_Try it:_ Within these entries, which lines include the string "development"? Copy each one.

_Recorded information:_
▶

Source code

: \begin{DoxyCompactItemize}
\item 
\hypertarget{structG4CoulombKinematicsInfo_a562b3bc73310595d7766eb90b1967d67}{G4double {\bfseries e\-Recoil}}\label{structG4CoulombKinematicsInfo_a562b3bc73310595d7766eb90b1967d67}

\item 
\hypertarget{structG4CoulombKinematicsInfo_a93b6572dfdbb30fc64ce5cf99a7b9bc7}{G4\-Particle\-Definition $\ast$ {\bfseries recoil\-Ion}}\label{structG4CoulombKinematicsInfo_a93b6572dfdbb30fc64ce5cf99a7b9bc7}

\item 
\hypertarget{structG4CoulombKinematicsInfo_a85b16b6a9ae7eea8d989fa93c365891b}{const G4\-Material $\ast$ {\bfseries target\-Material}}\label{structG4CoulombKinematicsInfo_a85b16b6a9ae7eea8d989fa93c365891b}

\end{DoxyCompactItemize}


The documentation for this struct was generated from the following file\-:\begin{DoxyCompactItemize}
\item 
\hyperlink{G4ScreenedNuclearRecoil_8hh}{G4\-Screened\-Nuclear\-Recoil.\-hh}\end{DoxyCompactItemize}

◀
▶

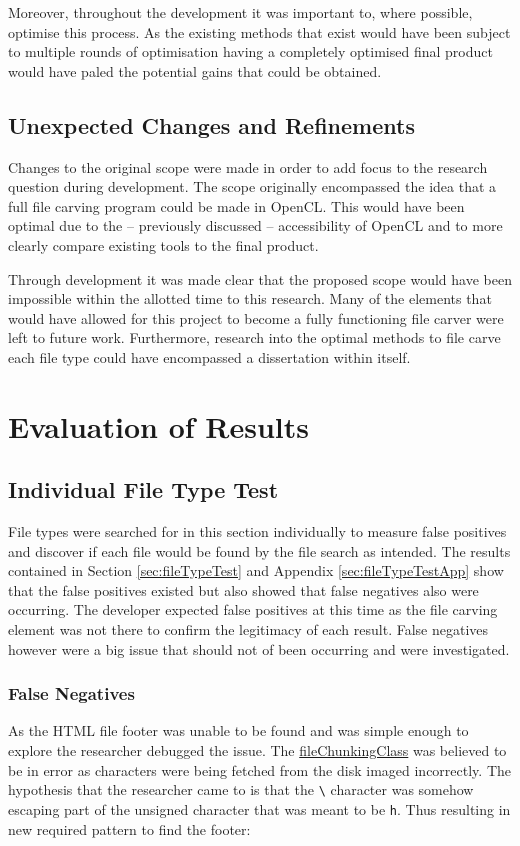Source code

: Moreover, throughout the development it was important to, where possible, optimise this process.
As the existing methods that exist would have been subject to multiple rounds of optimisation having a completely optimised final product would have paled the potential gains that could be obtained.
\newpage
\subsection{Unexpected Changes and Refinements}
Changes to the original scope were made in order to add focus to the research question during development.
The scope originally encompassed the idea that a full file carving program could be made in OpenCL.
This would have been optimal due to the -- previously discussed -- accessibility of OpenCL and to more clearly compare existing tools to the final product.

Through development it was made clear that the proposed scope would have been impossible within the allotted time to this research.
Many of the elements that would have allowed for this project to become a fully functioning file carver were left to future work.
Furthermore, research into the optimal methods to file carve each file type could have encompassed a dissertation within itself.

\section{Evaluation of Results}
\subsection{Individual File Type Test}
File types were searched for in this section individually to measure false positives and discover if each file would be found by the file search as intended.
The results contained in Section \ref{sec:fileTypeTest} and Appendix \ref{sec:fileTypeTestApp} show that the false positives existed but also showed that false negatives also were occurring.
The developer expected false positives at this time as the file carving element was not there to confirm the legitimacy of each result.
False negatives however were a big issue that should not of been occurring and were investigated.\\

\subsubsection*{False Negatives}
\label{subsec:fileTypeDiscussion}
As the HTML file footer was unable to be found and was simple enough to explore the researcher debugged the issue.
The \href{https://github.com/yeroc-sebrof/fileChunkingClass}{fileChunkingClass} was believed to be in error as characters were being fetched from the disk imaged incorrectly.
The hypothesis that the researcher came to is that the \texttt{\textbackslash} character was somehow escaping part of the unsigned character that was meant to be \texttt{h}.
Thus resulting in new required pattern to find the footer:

◀

_Answer to the exercise:_
: Moreover, throughout the development it was important to, where possible, optimise this process.
Changes to the original scope were made in order to add focus to the research question during development.
Through development it was made clear that the proposed scope would have been impossible within the allotted time to this research.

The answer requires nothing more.